De met een writer-block (de schrijversziekte) worstelende jonge auteur Marcus Goldman, ooit de student van Quebert, besluit zich in de zaak te verdiepen en er ook zélf een boek over te schrijven. En dat leidt tot vele onverwachte ontdekkingen en nieuwe inzichten.

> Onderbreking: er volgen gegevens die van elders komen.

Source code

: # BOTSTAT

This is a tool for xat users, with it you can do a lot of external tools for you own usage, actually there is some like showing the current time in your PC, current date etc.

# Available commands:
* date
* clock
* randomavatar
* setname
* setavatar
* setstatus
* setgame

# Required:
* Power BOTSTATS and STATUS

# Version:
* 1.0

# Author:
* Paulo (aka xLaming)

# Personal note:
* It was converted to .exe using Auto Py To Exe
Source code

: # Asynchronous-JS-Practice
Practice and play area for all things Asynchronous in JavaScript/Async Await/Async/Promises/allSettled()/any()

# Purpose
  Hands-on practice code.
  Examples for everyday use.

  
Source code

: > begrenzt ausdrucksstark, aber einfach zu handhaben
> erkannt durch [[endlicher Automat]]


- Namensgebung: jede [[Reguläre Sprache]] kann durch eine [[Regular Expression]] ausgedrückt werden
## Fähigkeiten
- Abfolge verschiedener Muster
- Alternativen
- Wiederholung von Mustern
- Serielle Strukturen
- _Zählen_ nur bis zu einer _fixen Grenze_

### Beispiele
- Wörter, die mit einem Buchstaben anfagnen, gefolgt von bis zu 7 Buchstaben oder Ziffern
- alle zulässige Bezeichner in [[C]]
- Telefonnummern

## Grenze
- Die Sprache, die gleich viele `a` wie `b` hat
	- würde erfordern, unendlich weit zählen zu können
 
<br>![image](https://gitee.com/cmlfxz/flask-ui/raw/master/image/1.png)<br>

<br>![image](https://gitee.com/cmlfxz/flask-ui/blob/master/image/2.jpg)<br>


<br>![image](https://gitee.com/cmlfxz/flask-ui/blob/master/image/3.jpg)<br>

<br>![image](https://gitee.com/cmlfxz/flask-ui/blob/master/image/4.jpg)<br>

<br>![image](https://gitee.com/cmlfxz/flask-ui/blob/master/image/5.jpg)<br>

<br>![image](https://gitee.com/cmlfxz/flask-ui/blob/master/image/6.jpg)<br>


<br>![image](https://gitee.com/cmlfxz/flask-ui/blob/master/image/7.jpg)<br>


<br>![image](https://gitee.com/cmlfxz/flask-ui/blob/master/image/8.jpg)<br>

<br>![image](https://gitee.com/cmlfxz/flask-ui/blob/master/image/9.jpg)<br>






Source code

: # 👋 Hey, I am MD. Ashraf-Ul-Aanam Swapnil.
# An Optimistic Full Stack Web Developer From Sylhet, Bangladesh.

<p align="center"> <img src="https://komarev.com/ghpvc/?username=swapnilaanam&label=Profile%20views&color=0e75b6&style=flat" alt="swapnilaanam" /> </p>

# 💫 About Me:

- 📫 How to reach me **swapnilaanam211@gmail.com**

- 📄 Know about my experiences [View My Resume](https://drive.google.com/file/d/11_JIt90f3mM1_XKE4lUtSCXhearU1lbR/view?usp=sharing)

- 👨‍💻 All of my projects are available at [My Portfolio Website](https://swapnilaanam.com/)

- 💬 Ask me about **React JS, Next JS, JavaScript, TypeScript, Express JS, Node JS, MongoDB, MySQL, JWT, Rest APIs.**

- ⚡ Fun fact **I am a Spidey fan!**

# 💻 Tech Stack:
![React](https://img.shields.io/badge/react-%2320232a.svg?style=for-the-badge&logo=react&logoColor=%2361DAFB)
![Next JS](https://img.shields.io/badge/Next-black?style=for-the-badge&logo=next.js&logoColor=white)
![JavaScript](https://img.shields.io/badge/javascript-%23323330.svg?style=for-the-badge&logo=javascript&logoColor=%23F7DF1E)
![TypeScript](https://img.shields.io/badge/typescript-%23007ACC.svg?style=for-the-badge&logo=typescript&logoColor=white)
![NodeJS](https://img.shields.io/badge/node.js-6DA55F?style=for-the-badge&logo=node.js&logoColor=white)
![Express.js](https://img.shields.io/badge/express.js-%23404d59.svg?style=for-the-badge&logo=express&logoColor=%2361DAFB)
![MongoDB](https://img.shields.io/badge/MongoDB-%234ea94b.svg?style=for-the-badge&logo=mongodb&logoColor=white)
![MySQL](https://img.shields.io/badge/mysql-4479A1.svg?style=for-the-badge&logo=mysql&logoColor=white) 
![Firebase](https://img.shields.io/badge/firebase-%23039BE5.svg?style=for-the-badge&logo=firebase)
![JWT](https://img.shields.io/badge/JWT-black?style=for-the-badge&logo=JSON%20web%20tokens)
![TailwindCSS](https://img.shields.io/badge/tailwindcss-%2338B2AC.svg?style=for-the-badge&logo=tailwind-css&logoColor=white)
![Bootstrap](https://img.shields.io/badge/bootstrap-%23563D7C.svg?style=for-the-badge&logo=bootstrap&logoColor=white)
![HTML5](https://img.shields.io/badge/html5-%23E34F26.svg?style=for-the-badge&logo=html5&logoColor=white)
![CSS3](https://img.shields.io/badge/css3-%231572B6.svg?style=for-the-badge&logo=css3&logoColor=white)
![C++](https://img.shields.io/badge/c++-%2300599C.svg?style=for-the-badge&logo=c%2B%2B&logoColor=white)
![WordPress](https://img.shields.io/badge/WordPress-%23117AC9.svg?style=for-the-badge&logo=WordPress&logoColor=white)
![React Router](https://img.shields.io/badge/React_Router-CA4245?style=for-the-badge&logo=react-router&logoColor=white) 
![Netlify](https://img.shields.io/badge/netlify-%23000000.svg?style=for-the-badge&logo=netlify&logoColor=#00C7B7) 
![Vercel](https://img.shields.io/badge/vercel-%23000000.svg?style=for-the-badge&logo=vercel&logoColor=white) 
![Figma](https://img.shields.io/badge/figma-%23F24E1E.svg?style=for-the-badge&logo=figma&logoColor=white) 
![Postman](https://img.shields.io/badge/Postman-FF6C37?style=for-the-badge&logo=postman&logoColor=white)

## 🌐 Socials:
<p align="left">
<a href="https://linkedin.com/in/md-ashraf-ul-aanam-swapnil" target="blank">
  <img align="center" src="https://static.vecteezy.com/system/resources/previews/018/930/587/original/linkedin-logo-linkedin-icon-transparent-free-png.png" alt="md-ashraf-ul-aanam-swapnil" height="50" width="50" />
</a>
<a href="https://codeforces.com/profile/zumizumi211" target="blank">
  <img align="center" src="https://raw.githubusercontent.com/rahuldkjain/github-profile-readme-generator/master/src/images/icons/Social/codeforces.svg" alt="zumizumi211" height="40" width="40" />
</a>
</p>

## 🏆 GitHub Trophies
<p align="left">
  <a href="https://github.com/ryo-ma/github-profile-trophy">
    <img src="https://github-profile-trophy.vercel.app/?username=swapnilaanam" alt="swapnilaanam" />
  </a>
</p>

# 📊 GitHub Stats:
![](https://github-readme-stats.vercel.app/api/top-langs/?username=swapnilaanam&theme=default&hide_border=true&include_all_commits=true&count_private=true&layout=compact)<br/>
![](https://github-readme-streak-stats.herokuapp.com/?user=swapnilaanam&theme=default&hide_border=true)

Op zijn best is dit boek een aardige thriller / whodunnit, waarin je steeds meer begrijpt over wat er met Nola gebeurd moet zijn en er aan het einde nog een onverwachte twist (of twee) komt. Ook de diverse meta-lagen (het boek gaat ook óver het schrijven van het boek over de zaak) werken aardig. Maar wat het grootste bezwaar is van dit boek, is dat Dicker véél te veel woorden nodig heeft voor dit in de kern toch vrij simpele en ook eigenlijk niet zo heel erg opzienbarende verhaal. Hij vertelt nogal omslachtig en veel te uitgebreid (er staan zelfs enkele letterlijke herhalingen in het boek). Naar mijn idee had hij minimaal een derde van de 600+ pagina’s moeten schrappen, dan had dit misschien een écht goed boek kunnen worden. Nu vond ik het toch niet zo heel erg goed…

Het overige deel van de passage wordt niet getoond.